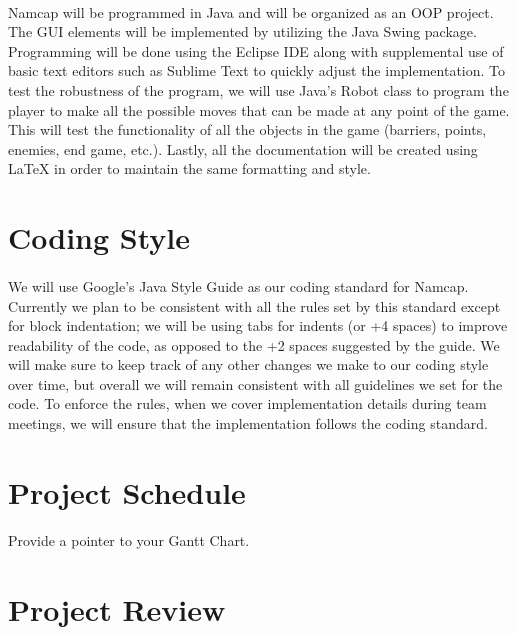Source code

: \documentclass{article}
\begin{document}
\paragraph{}
Namcap will be programmed in Java and will be organized as an OOP project. The GUI elements will be implemented by utilizing the Java Swing package. Programming will be done using the Eclipse IDE along with supplemental use of basic text editors such as Sublime Text to quickly adjust the implementation. To test the robustness of the program, we will use Java's Robot class to program the player to make all the possible moves that can be made at any point of the game. This will test the functionality of all the objects in the game (barriers, points, enemies, end game, etc.). Lastly, all the documentation will be created using LaTeX in order to maintain the same formatting and style.

\section{Coding Style}

\paragraph{}
We will use Google's Java Style Guide as our coding standard for Namcap. Currently we plan to be consistent with all the rules set by this standard except for block indentation; we will be using tabs for indents (or +4 spaces) to improve readability of the code, as opposed to the +2 spaces suggested by the guide. We will make sure to keep track of any other changes we make to our coding style over time, but overall we will remain consistent with all guidelines we set for the code. To enforce the rules, when we cover implementation details during team meetings, we will ensure that the implementation follows the coding standard.

\section{Project Schedule}

Provide a pointer to your Gantt Chart.

\section{Project Review}
\end{document}

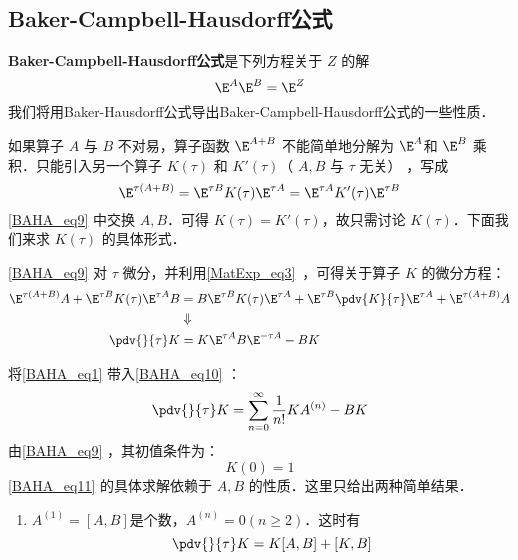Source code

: \subsection{Baker-Campbell-Hausdorff公式}
\textbf{Baker-Campbell-Hausdorff公式}是下列方程关于 $Z$ 的解
\begin{equation}
\E^{A}\E^{B}=\E^{Z}
\end{equation}
我们将用Baker-Hausdorff公式导出Baker-Campbell-Hausdorff公式的一些性质．

如果算子 $A$ 与 $B$ 不对易，算子函数 $\E^{A+B}$ 不能简单地分解为  $\E^{A}$和 $\E^{B}$ 乘积．只能引入另一个算子 $K(\tau)$ 和 $K'(\tau)$（ $A,B$ 与 $\tau$ 无关） ，写成
\begin{equation}\label{BAHA_eq9}
\E^{\tau(A+B)}=\E^{\tau B}K(\tau)\E^{\tau A}=\E^{\tau A}K'(\tau)\E^{\tau B}
\end{equation}
\autoref{BAHA_eq9} 中交换 $A,B$．可得 $K(\tau)=K'(\tau)$，故只需讨论 $K(\tau)$．下面我们来求 $K(\tau)$ 的具体形式．

\autoref{BAHA_eq9} 对 $\tau$ 微分，并利用\autoref{MatExp_eq3}~，可得关于算子 $K$ 的微分方程：
\begin{equation}\label{BAHA_eq10}
\begin{aligned}
\E^{\tau(A+B)}A+\E^{\tau B}K(\tau)\E^{\tau A}B&=B\E^{\tau B}K(\tau)\E^{\tau A}+\E^{\tau B}\pdv{K}{\tau}\E^{\tau A}+\E^{\tau(A+B)}A\\
&\Downarrow\\
\pdv{}{\tau}K&=K\E^{\tau A}B\E^{-\tau A}-BK
\end{aligned}
\end{equation}

将\autoref{BAHA_eq1} 带入\autoref{BAHA_eq10} ：
\begin{equation}\label{BAHA_eq11}
\pdv{}{\tau}K=\sum_{n=0}^{\infty}\frac{1}{n!}KA^{(n)}-BK
\end{equation}
由\autoref{BAHA_eq9} ，其初值条件为：
\begin{equation}
K(0)=1
\end{equation}
\autoref{BAHA_eq11} 的具体求解依赖于 $A,B$ 的性质．这里只给出两种简单结果．
\begin{enumerate}
\item $A^{(1)}=[A,B]$是个数，$A^{(n)}=0(n\geq 2)$．这时有
\begin{equation}
\pdv{}{\tau}K=K[A,B]+[K,B]
\end{equation}

\end{enumerate}


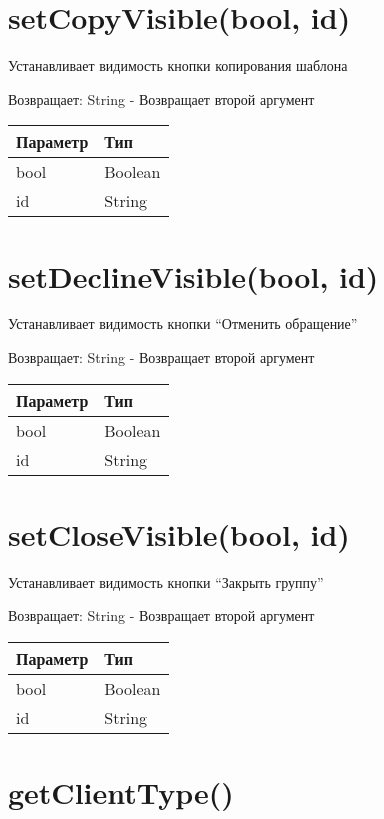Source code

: \hypertarget{setcopyvisiblebool-id-string}{%
\section{setCopyVisible(bool, id)}\label{setcopyvisiblebool-id-string}}

Устанавливает видимость кнопки копирования шаблона

Возвращает: String - Возвращает второй аргумент

\begin{longtable}[]{@{}ll@{}}
\toprule
Параметр & Тип\tabularnewline
\midrule
\endhead
bool & Boolean\tabularnewline
id & String\tabularnewline
\bottomrule
\end{longtable}

\hypertarget{setdeclinevisiblebool-id-string}{%
\section{setDeclineVisible(bool, id)}\label{setdeclinevisiblebool-id-string}}

Устанавливает видимость кнопки ``Отменить обращение''

Возвращает: String - Возвращает второй аргумент

\begin{longtable}[]{@{}ll@{}}
\toprule
Параметр & Тип\tabularnewline
\midrule
\endhead
bool & Boolean\tabularnewline
id & String\tabularnewline
\bottomrule
\end{longtable}

\hypertarget{setclosevisiblebool-id-string}{%
\section{setCloseVisible(bool, id)}\label{setclosevisiblebool-id-string}}

Устанавливает видимость кнопки ``Закрыть группу''

Возвращает: String - Возвращает второй аргумент

\begin{longtable}[]{@{}ll@{}}
\toprule
Параметр & Тип\tabularnewline
\midrule
\endhead
bool & Boolean\tabularnewline
id & String\tabularnewline
\bottomrule
\end{longtable}

\hypertarget{getclienttype-string}{%
\section{getClientType()}\label{getclienttype-string}}

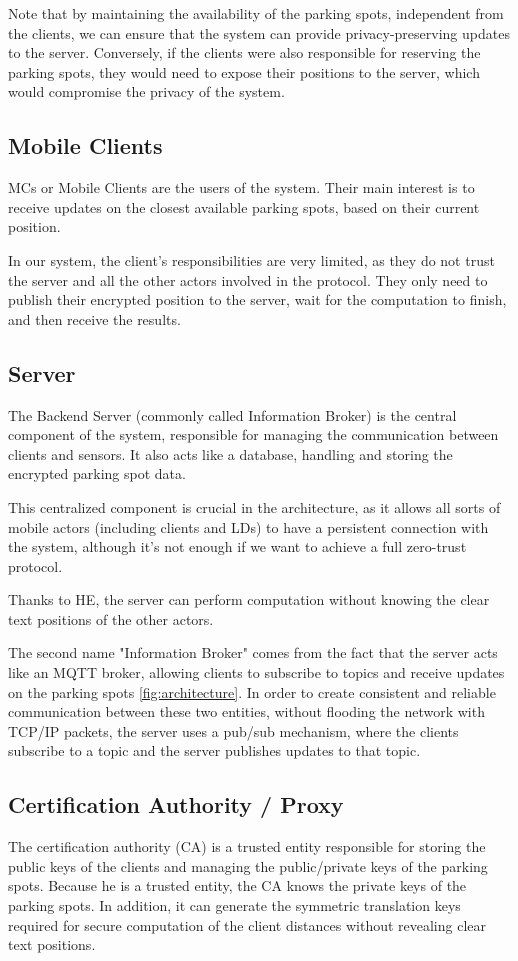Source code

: Note that by maintaining the availability of the parking spots, independent from the clients, we can ensure that the system can provide privacy-preserving updates to the server. Conversely, if the clients were also responsible for reserving the parking spots, they would need to expose their positions to the server, which would compromise the privacy of the system.

\subsection{Mobile Clients}
MCs or Mobile Clients are the users of the system. Their main interest is to receive updates on the closest available parking spots, based on their current position. 

In our system, the client's responsibilities are very limited, as they do not trust the server and all the other actors involved in the protocol. They only need to publish their encrypted position to the server, wait for the computation to finish, and then receive the results.

\subsection{Server}
The Backend Server (commonly called Information Broker) is the central component of the system, responsible for managing the communication between clients and sensors. It also acts like a database, handling and storing the encrypted parking spot data.

This centralized component is crucial in the architecture, as it allows all sorts of mobile actors (including clients and LDs) to have a persistent connection with the system, although it's not enough if we want to achieve a full zero-trust protocol.

Thanks to HE, the server can perform computation without knowing the clear text positions of the other actors.

The second name "Information Broker" comes from the fact that the server acts like an MQTT broker, allowing clients to subscribe to topics and receive updates on the parking spots \cref{fig:architecture}. In order to create consistent and reliable communication between these two entities, without flooding the network with TCP/IP packets, the server uses a pub/sub mechanism, where the clients subscribe to a topic and the server publishes updates to that topic.

\subsection{Certification Authority / Proxy}
The certification authority (CA) is a trusted entity responsible for storing the public keys of the clients and managing the public/private keys of the parking spots. Because he is a trusted entity, the CA knows the private keys of the parking spots. In addition, it can generate the symmetric translation keys required for secure computation of the client distances without revealing clear text positions.

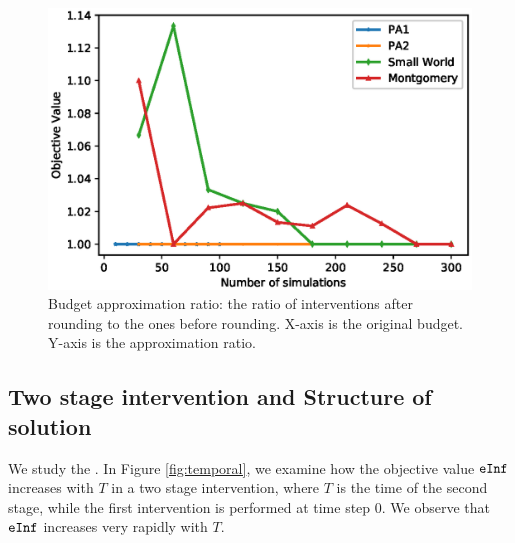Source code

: \begin{figure}[!h]
    \centering
    \includegraphics[scale = 0.45]{Figuresnew/budgetviolation}
    \caption{Budget approximation ratio: the ratio of interventions after rounding to the ones before rounding. X-axis is the original budget. Y-axis is the approximation ratio.}
    \label{fig:budgetviolation}
\end{figure}

\subsection{Two stage intervention and Structure of solution}
We study the \probtwo{}. In Figure \ref{fig:temporal}, we examine how the objective value $\texttt{eInf}{}$ increases with $T$ in a two stage intervention, where $T$ is the time of the second stage, while the first intervention is performed at time step 0. We observe that $\texttt{eInf}{}$ increases very rapidly with $T$.

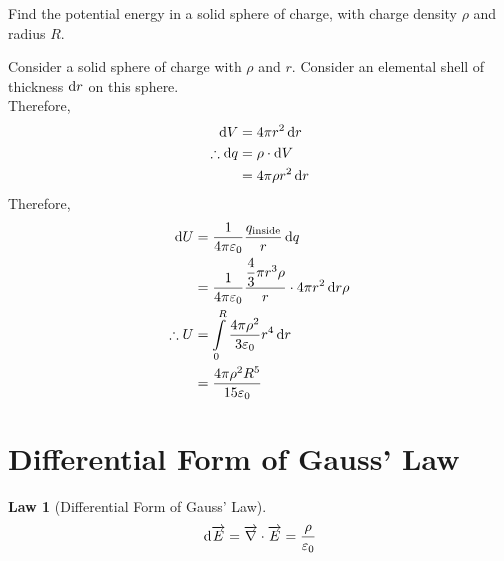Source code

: \documentclass[fleqn, a4paper, 12pt, twoside]{article}
\theoremstyle{definition}
\theoremstyle{theorem}
\newtheorem{law}{Law}
\begin{document}
\begin{question}
	Find the potential energy in a solid sphere of charge, with charge density $\rho$ and radius $R$.
\end{question}

\begin{solution}
	Consider a solid sphere of charge with $\rho$ and $r$.
	Consider an elemental shell of thickness $\dif r$ on this sphere.\\
	Therefore,
	\begin{align*}
		\dif V &= 4 \pi r^2 \dif r\\
		\therefore \dif q &= \rho \cdot \dif V\\
		&= 4 \pi \rho r^2 \dif r
	\end{align*}
	Therefore,
	\begin{align*}
		\dif U &= \dfrac{1}{4 \pi \varepsilon_0} \dfrac{q_{\textnormal{inside}}}{r} \dif q\\
		&= \dfrac{1}{4 \pi \varepsilon_0} \dfrac{\dfrac{4}{3} \pi r^3 \rho}{r} \cdot 4 \pi r^2 \dif r \rho\\
		\therefore U &= \int\limits_{0}^{R} \dfrac{4 \pi \rho^2}{3 \varepsilon_0} r^4 \dif r\\
		&= \dfrac{4 \pi \rho^2 R^5}{15 \varepsilon_0}
	\end{align*}
\end{solution}

\section{Differential Form of Gauss' Law}

\begin{law}[Differential Form of Gauss' Law]
	\begin{equation*}
		\dif \overrightarrow{E} = \overrightarrow{\nabla} \cdot \overrightarrow{E} = \frac{\rho}{\varepsilon_0}
	\end{equation*}
	\label{Differential_Form_of_Gauss'_Law}
\end{law}
\end{document}
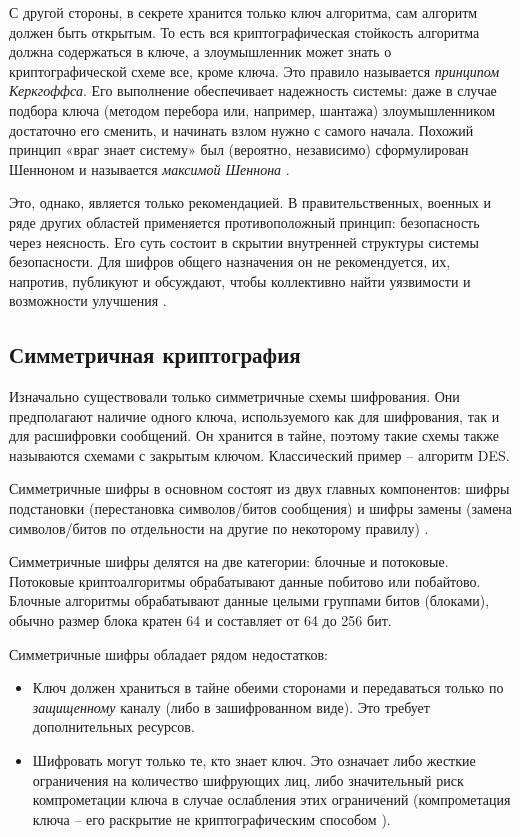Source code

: С другой стороны, в секрете хранится только ключ алгоритма, сам алгоритм должен быть открытым. То есть вся криптографическая стойкость алгоритма должна содержаться в ключе, а злоумышленник может знать о криптографической схеме все, кроме ключа. Это правило называется \textit{принципом Керкгоффса}. Его выполнение обеспечивает надежность системы: даже в случае подбора ключа (методом перебора или, например, шантажа) злоумышленником достаточно его сменить, и начинать взлом нужно с самого начала. Похожий принцип «враг знает систему» был (вероятно, независимо) сформулирован Шенноном и называется \textit{максимой Шеннона} \cite{src13}.

Это, однако, является только рекомендацией. В правительственных, военных и ряде других областей применяется противоположный принцип: безопасность через неясность. Его суть состоит в скрытии внутренней структуры системы безопасности. Для шифров общего назначения он не рекомендуется, их, напротив, публикуют и обсуждают, чтобы коллективно найти уязвимости и возможности улучшения \cite{src14}.

\subsection{Симметричная криптография} %

Изначально существовали только симметричные схемы шифрования. Они предполагают наличие одного ключа, используемого как для шифрования, так и для расшифровки сообщений. Он хранится в тайне, поэтому такие схемы также называются схемами с закрытым ключом. Классический пример – алгоритм DES.

Симметричные шифры в основном состоят из двух главных компонентов: шифры подстановки (перестановка символов/битов сообщения) и шифры замены (замена символов/битов по отдельности на другие по некоторому правилу) \cite{src8}. 

Симметричные шифры делятся на две категории: блочные и потоковые. Потоковые криптоалгоритмы обрабатывают данные побитово или побайтово. Блочные алгоритмы обрабатывают данные целыми группами битов (блоками), обычно размер блока кратен 64 и составляет от 64 до 256 бит.

Симметричные шифры обладает рядом недостатков:
\begin{itemize}
	\item Ключ должен храниться в тайне обеими сторонами и передаваться только по \textit{защищенному} каналу (либо в зашифрованном виде). Это требует дополнительных ресурсов.
	\item Шифровать могут только те, кто знает ключ. Это означает либо жесткие ограничения на количество шифрующих лиц, либо значительный риск компрометации ключа в случае ослабления этих ограничений (компрометация ключа – его раскрытие не криптографическим способом \cite{src15}).
\end{itemize}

→ **Required action**
Look through the listing and extract every line with "autoref" in it.

→ **Problem solution**
\autoref{BAHA_eq9} 中交换 $A,B$．可得 $K(\tau)=K'(\tau)$，故只需讨论 $K(\tau)$．下面我们来求 $K(\tau)$ 的具体形式．
\autoref{BAHA_eq9} 对 $\tau$ 微分，并利用\autoref{MatExp_eq3}~，可得关于算子 $K$ 的微分方程：
将\autoref{BAHA_eq1} 带入\autoref{BAHA_eq10} ：
由\autoref{BAHA_eq9} ，其初值条件为：
\autoref{BAHA_eq11} 的具体求解依赖于 $A,B$ 的性质．这里只给出两种简单结果．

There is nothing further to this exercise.